**Records for this task:**

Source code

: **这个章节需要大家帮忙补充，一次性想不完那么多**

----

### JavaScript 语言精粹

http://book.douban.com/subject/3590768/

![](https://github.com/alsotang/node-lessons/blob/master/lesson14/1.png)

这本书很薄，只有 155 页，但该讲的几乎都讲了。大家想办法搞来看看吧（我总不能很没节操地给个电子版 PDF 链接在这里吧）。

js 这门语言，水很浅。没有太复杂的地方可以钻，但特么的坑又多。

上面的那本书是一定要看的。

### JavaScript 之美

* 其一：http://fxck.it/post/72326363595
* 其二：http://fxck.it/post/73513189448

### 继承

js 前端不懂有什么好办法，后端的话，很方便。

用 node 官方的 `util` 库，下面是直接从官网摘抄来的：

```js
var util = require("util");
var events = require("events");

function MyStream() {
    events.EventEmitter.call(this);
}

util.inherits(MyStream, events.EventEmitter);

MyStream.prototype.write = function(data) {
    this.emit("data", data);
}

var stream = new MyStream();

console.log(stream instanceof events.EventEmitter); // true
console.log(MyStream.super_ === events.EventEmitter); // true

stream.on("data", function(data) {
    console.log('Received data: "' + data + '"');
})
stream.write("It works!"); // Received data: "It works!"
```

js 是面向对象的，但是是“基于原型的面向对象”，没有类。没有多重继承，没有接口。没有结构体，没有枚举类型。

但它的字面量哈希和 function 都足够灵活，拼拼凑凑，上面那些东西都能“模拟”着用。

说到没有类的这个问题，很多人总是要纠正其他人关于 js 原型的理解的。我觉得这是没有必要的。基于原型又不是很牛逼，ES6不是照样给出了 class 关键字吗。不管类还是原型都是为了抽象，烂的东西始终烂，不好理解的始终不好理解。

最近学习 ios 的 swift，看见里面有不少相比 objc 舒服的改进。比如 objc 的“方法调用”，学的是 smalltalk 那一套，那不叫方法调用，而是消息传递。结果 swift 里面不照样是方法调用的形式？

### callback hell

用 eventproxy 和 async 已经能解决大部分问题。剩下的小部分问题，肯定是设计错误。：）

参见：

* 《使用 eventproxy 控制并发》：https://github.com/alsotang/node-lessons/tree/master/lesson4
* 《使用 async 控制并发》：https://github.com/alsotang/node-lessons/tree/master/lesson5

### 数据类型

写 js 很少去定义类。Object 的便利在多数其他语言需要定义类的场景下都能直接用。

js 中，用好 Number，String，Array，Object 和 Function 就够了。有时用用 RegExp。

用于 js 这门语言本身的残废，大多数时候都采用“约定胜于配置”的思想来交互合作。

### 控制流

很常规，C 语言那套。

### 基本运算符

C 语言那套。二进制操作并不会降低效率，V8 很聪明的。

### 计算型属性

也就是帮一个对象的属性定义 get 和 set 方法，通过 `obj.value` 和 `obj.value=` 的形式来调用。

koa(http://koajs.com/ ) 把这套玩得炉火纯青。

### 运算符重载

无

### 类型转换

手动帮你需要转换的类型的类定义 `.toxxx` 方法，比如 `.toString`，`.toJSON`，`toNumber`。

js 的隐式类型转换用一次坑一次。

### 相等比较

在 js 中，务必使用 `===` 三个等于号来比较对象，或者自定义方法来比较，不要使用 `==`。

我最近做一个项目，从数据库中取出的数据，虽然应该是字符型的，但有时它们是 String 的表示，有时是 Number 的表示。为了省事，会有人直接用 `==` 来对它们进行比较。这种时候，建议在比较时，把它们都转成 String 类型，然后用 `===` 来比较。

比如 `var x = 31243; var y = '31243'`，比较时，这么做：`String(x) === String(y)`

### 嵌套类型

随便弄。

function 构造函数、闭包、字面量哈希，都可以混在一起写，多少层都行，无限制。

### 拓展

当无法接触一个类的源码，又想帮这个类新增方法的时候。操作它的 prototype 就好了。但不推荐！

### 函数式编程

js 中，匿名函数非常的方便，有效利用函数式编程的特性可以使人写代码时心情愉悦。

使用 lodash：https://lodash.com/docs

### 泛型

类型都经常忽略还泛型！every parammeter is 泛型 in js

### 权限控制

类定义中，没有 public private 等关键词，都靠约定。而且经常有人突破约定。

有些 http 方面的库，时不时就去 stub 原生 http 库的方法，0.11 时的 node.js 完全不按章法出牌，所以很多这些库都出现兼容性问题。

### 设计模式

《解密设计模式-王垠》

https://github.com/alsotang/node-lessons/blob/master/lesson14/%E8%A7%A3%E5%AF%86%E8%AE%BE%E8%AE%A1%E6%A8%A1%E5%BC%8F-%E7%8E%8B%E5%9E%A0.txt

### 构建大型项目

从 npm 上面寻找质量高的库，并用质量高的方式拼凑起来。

**Problem to solve:**
Every line that holds the word "Object" should be copied from the records.

**Solution to the exercise:**
写 js 很少去定义类。Object 的便利在多数其他语言需要定义类的场景下都能直接用。
js 中，用好 Number，String，Array，Object 和 Function 就够了。有时用用 RegExp。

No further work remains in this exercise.